Normalization and Tuning Neural Networks

Introduction

Now that we've investigated some methods for tuning our networks, we will investigate some further methods and concepts regarding reducing training time. These concepts will begin to form a more cohesive framework for choices along the modelling process.

Objectives

You will be able to:

Describe various techniques for streamlining network training

Normalized Inputs: Speed Up Training

One way to speed up training of your neural networks is to normalize the input. In fact, even if training time were not a concern, normalization to a consistent scale across features (typically 0 to 1) should be used to ensure that the process converges to a stable solution. Similar to some of our previous work in training models, one general process for standardizing our data is:

subtracting the mean
normalize by dividing by the standard deviation

Vanishing or Exploding Gradients

Not only will normalizing your inputs speed up training, it can also mitigate other risks inherent in training neural networks.

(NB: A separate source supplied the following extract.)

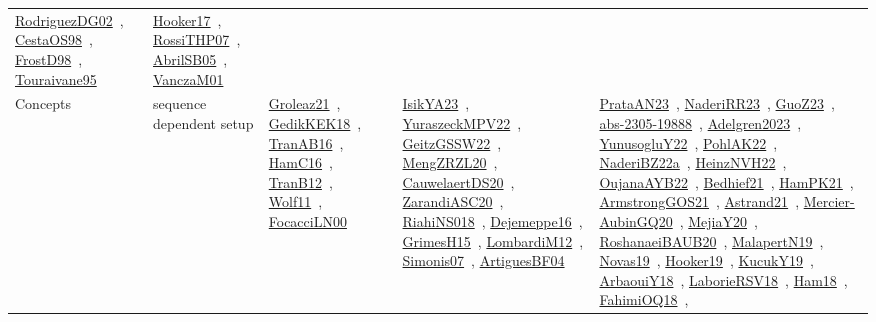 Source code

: {\begin{longtable}{lp{3cm}>{\raggedright\arraybackslash}p{6cm}>{\raggedright\arraybackslash}p{6cm}>{\raggedright\arraybackslash}p{8cm}}
\href{works/RodriguezDG02.pdf}{RodriguezDG02}~\cite{RodriguezDG02}, \href{works/CestaOS98.pdf}{CestaOS98}~\cite{CestaOS98}, \href{works/FrostD98.pdf}{FrostD98}~\cite{FrostD98}, \href{works/Touraivane95.pdf}{Touraivane95}~\cite{Touraivane95} & \href{works/Hooker17.pdf}{Hooker17}~\cite{Hooker17}, \href{works/RossiTHP07.pdf}{RossiTHP07}~\cite{RossiTHP07}, \href{works/AbrilSB05.pdf}{AbrilSB05}~\cite{AbrilSB05}, \href{works/VanczaM01.pdf}{VanczaM01}~\cite{VanczaM01}\\
Concepts & sequence dependent setup & \href{works/Groleaz21.pdf}{Groleaz21}~\cite{Groleaz21}, \href{works/GedikKEK18.pdf}{GedikKEK18}~\cite{GedikKEK18}, \href{works/TranAB16.pdf}{TranAB16}~\cite{TranAB16}, \href{works/HamC16.pdf}{HamC16}~\cite{HamC16}, \href{works/TranB12.pdf}{TranB12}~\cite{TranB12}, \href{works/Wolf11.pdf}{Wolf11}~\cite{Wolf11}, \href{works/FocacciLN00.pdf}{FocacciLN00}~\cite{FocacciLN00} & \href{works/IsikYA23.pdf}{IsikYA23}~\cite{IsikYA23}, \href{works/YuraszeckMPV22.pdf}{YuraszeckMPV22}~\cite{YuraszeckMPV22}, \href{works/GeitzGSSW22.pdf}{GeitzGSSW22}~\cite{GeitzGSSW22}, \href{works/MengZRZL20.pdf}{MengZRZL20}~\cite{MengZRZL20}, \href{works/CauwelaertDS20.pdf}{CauwelaertDS20}~\cite{CauwelaertDS20}, \href{works/ZarandiASC20.pdf}{ZarandiASC20}~\cite{ZarandiASC20}, \href{works/RiahiNS018.pdf}{RiahiNS018}~\cite{RiahiNS018}, \href{works/Dejemeppe16.pdf}{Dejemeppe16}~\cite{Dejemeppe16}, \href{works/GrimesH15.pdf}{GrimesH15}~\cite{GrimesH15}, \href{works/LombardiM12.pdf}{LombardiM12}~\cite{LombardiM12}, \href{works/Simonis07.pdf}{Simonis07}~\cite{Simonis07}, \href{works/ArtiguesBF04.pdf}{ArtiguesBF04}~\cite{ArtiguesBF04} & \href{works/PrataAN23.pdf}{PrataAN23}~\cite{PrataAN23}, \href{works/NaderiRR23.pdf}{NaderiRR23}~\cite{NaderiRR23}, \href{works/GuoZ23.pdf}{GuoZ23}~\cite{GuoZ23}, \href{works/abs-2305-19888.pdf}{abs-2305-19888}~\cite{abs-2305-19888}, \href{works/Adelgren2023.pdf}{Adelgren2023}~\cite{Adelgren2023}, \href{works/YunusogluY22.pdf}{YunusogluY22}~\cite{YunusogluY22}, \href{works/PohlAK22.pdf}{PohlAK22}~\cite{PohlAK22}, \href{works/NaderiBZ22a.pdf}{NaderiBZ22a}~\cite{NaderiBZ22a}, \href{works/HeinzNVH22.pdf}{HeinzNVH22}~\cite{HeinzNVH22}, \href{works/OujanaAYB22.pdf}{OujanaAYB22}~\cite{OujanaAYB22}, \href{works/Bedhief21.pdf}{Bedhief21}~\cite{Bedhief21}, \href{works/HamPK21.pdf}{HamPK21}~\cite{HamPK21}, \href{works/ArmstrongGOS21.pdf}{ArmstrongGOS21}~\cite{ArmstrongGOS21}, \href{works/Astrand21.pdf}{Astrand21}~\cite{Astrand21}, \href{works/Mercier-AubinGQ20.pdf}{Mercier-AubinGQ20}~\cite{Mercier-AubinGQ20}, \href{works/MejiaY20.pdf}{MejiaY20}~\cite{MejiaY20}, \href{works/RoshanaeiBAUB20.pdf}{RoshanaeiBAUB20}~\cite{RoshanaeiBAUB20}, \href{works/MalapertN19.pdf}{MalapertN19}~\cite{MalapertN19}, \href{works/Novas19.pdf}{Novas19}~\cite{Novas19}, \href{works/Hooker19.pdf}{Hooker19}~\cite{Hooker19}, \href{works/KucukY19.pdf}{KucukY19}~\cite{KucukY19}, \href{works/ArbaouiY18.pdf}{ArbaouiY18}~\cite{ArbaouiY18}, \href{works/LaborieRSV18.pdf}{LaborieRSV18}~\cite{LaborieRSV18}, \href{works/Ham18.pdf}{Ham18}~\cite{Ham18}, \href{works/FahimiOQ18.pdf}{FahimiOQ18}~\cite{FahimiOQ18}, 
\end{longtable}}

For example, in a neural network, having input of various ranges can lead to difficult numerical problems when the algorithm goes to compute gradients during forward and back propogation. This can lead to untenable solutions and will prevent the algorithm from converging to a solution. In short, make sure you normalize your data! Here's a little more mathematical background:

To demonstrate, let's imagine a very deep neural network. Let's assume $g(z)=z$ (so no transformation, just a linear activation function), and biases equal to 0.

$\hat y = w^{[L]}w^{[L-1]}w^{[L-2]}... w^{[3]}w^{[2]}w^{[1]}x$

recall that $z^{[1]} =w^{[1]}x $, and that $a^{[1]}=g(z^{[1]})=z^{[1]}$

similarly, $a^{[2]}=g(z^{[2]})=g(w^{[2]}a^{[1]})$

Imagine 2 nodes in each layer, and w = $\begin{bmatrix} 1.3 & 0 \ 0 & 1.3 \end{bmatrix}$

$\hat y = w^{[L]} \begin{bmatrix} 1.3 & 0 \ 0 & 1.3 \end{bmatrix}^{L-1} x$

Even if w's slightly smaller than 1 or slightly larger, the activations will explode when there are many layers in the network!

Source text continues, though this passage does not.